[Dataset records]
========
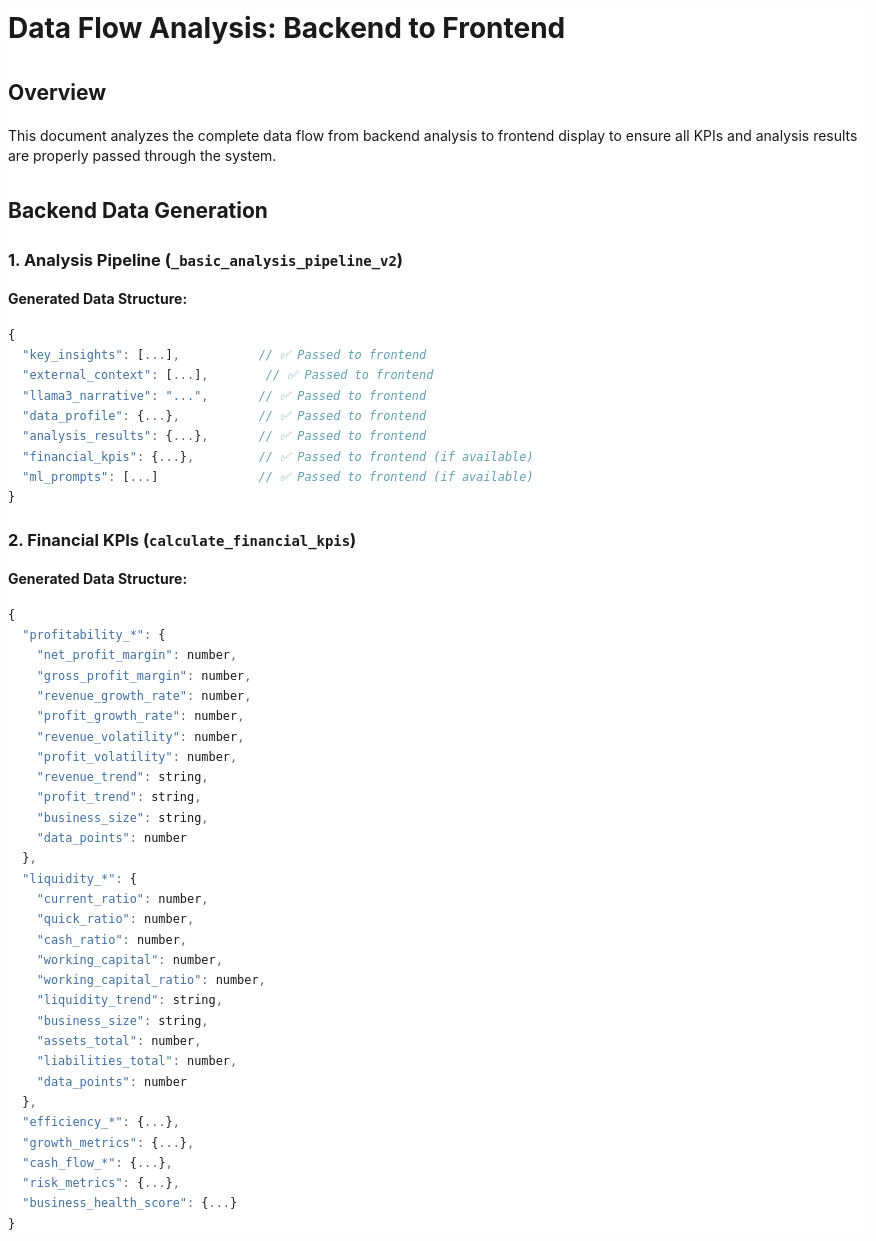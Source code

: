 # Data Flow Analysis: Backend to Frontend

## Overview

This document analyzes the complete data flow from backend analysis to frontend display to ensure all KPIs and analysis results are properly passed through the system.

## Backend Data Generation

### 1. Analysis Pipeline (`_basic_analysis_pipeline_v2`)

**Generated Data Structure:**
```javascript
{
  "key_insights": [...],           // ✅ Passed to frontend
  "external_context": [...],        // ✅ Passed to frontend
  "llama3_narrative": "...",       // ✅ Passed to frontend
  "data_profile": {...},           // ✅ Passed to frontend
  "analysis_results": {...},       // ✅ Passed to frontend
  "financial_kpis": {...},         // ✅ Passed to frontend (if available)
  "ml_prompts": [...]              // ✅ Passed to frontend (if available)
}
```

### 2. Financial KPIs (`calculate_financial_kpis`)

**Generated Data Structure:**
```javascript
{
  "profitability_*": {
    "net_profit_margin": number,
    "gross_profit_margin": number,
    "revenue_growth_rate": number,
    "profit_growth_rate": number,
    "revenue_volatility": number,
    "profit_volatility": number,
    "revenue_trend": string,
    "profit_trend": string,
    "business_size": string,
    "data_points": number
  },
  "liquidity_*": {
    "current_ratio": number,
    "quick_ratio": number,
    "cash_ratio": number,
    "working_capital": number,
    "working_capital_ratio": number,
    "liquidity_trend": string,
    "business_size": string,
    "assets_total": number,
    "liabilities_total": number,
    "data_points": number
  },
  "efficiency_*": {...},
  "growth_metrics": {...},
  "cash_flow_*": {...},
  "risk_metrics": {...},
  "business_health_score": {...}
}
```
========
→ **PROBLEM REQUIREMENTS**:
Please report how many lines in the records above contain the word "string", and give nothing but the number.

→ **YOUR SOLUTION**:
5